May 20, 2012

China: Day 2

Today, I found out what true jet lag is. Even though we stayed up until well past natural (US) sleeping time, the Blau's were all awake at around 3:30. We watched some Chinese television with English subtitles (maybe this contributes to the reason I love Korean TV), but no matter how boring the show was, we couldn't fall asleep. Finally, dad tapped on our door and suggested since we were awake, we should go on an adventure.

So we did. Well, we adventured as far as I was comfortable, and that was just across the street. We went to the only open market and there was all kinds of junk that we could have bought there. It was really incredible actually, but we really only needed water to brush our teeth. So, after choosing the cheapest brand, we began to leave, much to the dismay of the shop owner. Apparently he wanted a picture of Savannah and I! Us white folk are apparently a hot commodity in China. So we gracefully obliged and went on our way, hopefully to fall back asleep in the hotel room.

Sleep was not to come for the rest of the morning. It was Sunday, so there was church ... in ommunist-cay ina-chey. (When we said anything to the tune of Communist China, we made sure to speak in pig-Latin. I am now fluent.) Needless to say, the family was up and ready to go, sooner than I think we have ever been for good old church at 1 o'clock in the United States. We decided that we would try our hardest to attend church where ever we could in China, so we got to work finding the location of the nearest building. My dad circled the location on the map and we started to move out.

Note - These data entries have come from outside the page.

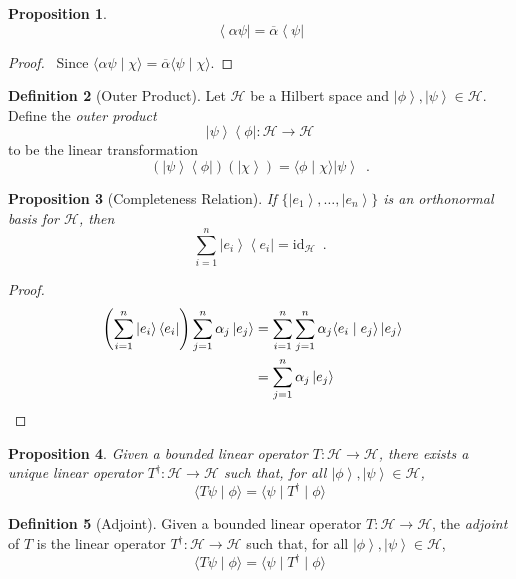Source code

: \documentclass{book}
\let\qed\relax
\newtheorem{prop}{Proposition}[chapter]
\theoremstyle{definition}
\newtheorem{df}[prop]{Definition}
\newcommand{\bra}[1]{\ensuremath{\left\langle {#1} \right|}}
\newcommand{\id}[1]{\ensuremath{\mathrm{id}_{#1}}}
\newcommand{\ket}[1]{\ensuremath{\left| {#1} \right\rangle}}
\begin{document}
\begin{prop}
\[ \bra{\alpha \psi} = \overline{\alpha} \bra{\psi} \]
\end{prop}

\begin{proof}
\pf\ Since $\langle \alpha \psi \mid \chi \rangle = \overline{\alpha} \langle \psi \mid \chi \rangle$. \qed
\end{proof}

\begin{df}[Outer Product]
Let $\mathcal{H}$ be a Hilbert space and $\ket{\phi}, \ket{\psi} \in \mathcal{H}$. Define the \emph{outer product}
\[ \ket{\psi} \bra{\phi} : \mathcal{H} \rightarrow \mathcal{H} \]
to be the linear transformation
\[ (\ket{\psi} \bra{\phi})(\ket{\chi}) = \langle \phi \mid \chi \rangle \ket{\psi} \enspace . \]
\end{df}

\begin{prop}[Completeness Relation]
If $\{ \ket{e_1}, \ldots, \ket{e_n} \}$ is an orthonormal basis for $\mathcal{H}$, then
\[ \sum_{i=1}^n \ket{e_i} \bra{e_i} = \id{\mathcal{H}} \enspace . \]
\end{prop}

\begin{proof}
\pf
\begin{align*}
\left( \sum_{i=1}^n \ket{e_i} \bra{e_i} \right) \sum_{j=1}^n \alpha_j \ket{e_j}
& = \sum_{i=1}^n \sum_{j=1}^n \alpha_j \langle e_i \mid e_j \rangle \ket{e_j} \\
& = \sum_{j=1}^n \alpha_j \ket{e_j} & \qed
\end{align*}
\end{proof}

\begin{prop}
Given a bounded linear operator $T : \mathcal{H} \rightarrow \mathcal{H}$, there exists a unique linear operator $T^\dagger : \mathcal{H} \rightarrow \mathcal{H}$ such that, for all $\ket{\phi}, \ket{\psi} \in \mathcal{H}$,
\[ \langle T \psi \mid \phi \rangle = \langle \psi \mid T^\dagger \mid \phi \rangle \]
\end{prop}


\begin{df}[Adjoint]
Given a bounded linear operator $T : \mathcal{H} \rightarrow \mathcal{H}$, the \emph{adjoint} of $T$ is the linear operator $T^\dagger : \mathcal{H} \rightarrow \mathcal{H}$ such that, for all $\ket{\phi}, \ket{\psi} \in \mathcal{H}$,
\[ \langle T \psi \mid \phi \rangle = \langle \psi \mid T^\dagger \mid \phi \rangle \]
\end{df}
\end{document}
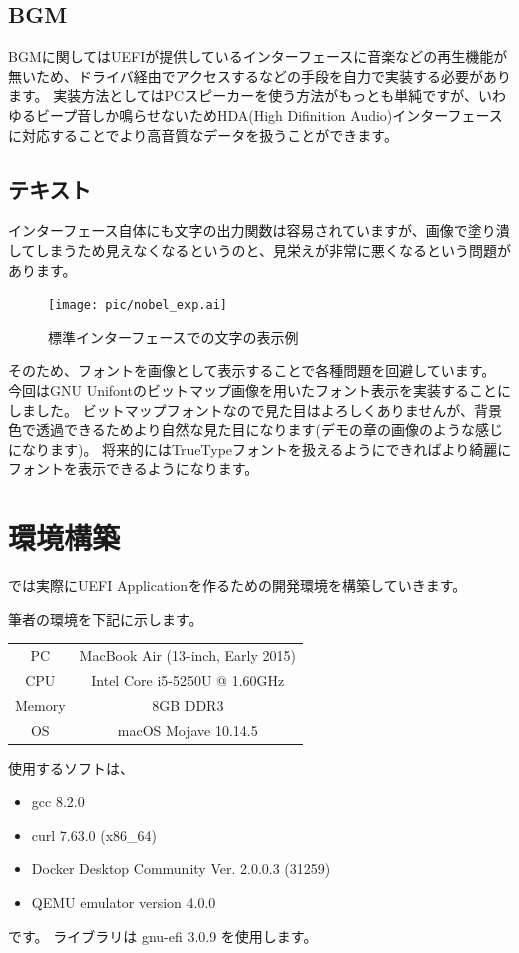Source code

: \documentclass[10pt, b5paper, openany]{ltjsbook}
\begin{document}
\section{BGM}
BGMに関してはUEFIが提供しているインターフェースに音楽などの再生機能が無いため、ドライバ経由でアクセスするなどの手段を自力で実装する必要があります。
実装方法としてはPCスピーカーを使う方法がもっとも単純ですが、いわゆるビープ音しか鳴らせないためHDA(High Difinition Audio)インターフェースに対応することでより高音質なデータを扱うことができます。

\section{テキスト}
インターフェース自体にも文字の出力関数は容易されていますが、画像で塗り潰してしまうため見えなくなるというのと、見栄えが非常に悪くなるという問題があります。
\begin{figure}[H]
    \centering
    \texttt{[image: pic/nobel\_exp.ai]}
    \caption{標準インターフェースでの文字の表示例}
    \label{fig:text}
\end{figure}
そのため、フォントを画像として表示することで各種問題を回避しています。
今回はGNU Unifontのビットマップ画像を用いたフォント表示を実装することにしました。
ビットマップフォントなので見た目はよろしくありませんが、背景色で透過できるためより自然な見た目になります(デモの章の画像のような感じになります)。
将来的にはTrueTypeフォントを扱えるようにできればより綺麗にフォントを表示できるようになります。

\chapter{環境構築}
では実際にUEFI Applicationを作るための開発環境を構築していきます。

筆者の環境を下記に示します。
\begin{table}[H]
    \centering
    \begin{tabular}{|c|c|}
        \hline
        PC & MacBook Air (13-inch, Early 2015) \\
        CPU & Intel Core i5-5250U @ 1.60GHz \\
        Memory & 8GB DDR3 \\
        OS & macOS Mojave 10.14.5 \\
        \hline
    \end{tabular}
\end{table}
使用するソフトは、
\begin{itemize}
    \item gcc 8.2.0
    \item curl 7.63.0 (x86\_64)
    \item Docker Desktop Community Ver. 2.0.0.3 (31259)
    \item QEMU emulator version 4.0.0
\end{itemize}
です。
ライブラリは gnu-efi 3.0.9 を使用します。
\end{document}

We conquered the subway on our way. The tickets were cheap, about 25 cents a ride, and it was decided that this would probably be the most efficient way to travel in the city. Since it was so early in the morning, and it was a Sunday, but there were a ton of people commuting to work. We looked at them in wonder, but their polite glances seemed to echo ours. I guess families don't often travel together in big groups like ours, with the one child policy and all that jazz. Although JoJo and Hyrum had some difficulty being smashed together, it was actually a pretty pleasant experience.

Because we couldn't pronounce where we were going, it was rather difficult to get directions. My dad had a hilarious way of communicating with the people walking by, and eventually, with the help of the iPhone, we were able to make our way to the area where we thought the church would be. Unfortunately, all of the buildings were identical high rises, and we couldn't read the signs telling us simple things like the building numbers. After calling a member of the Branch presidency, we made our way into the building on a corner (DQ was the front store, and we made our way to a higher floor where they held meetings.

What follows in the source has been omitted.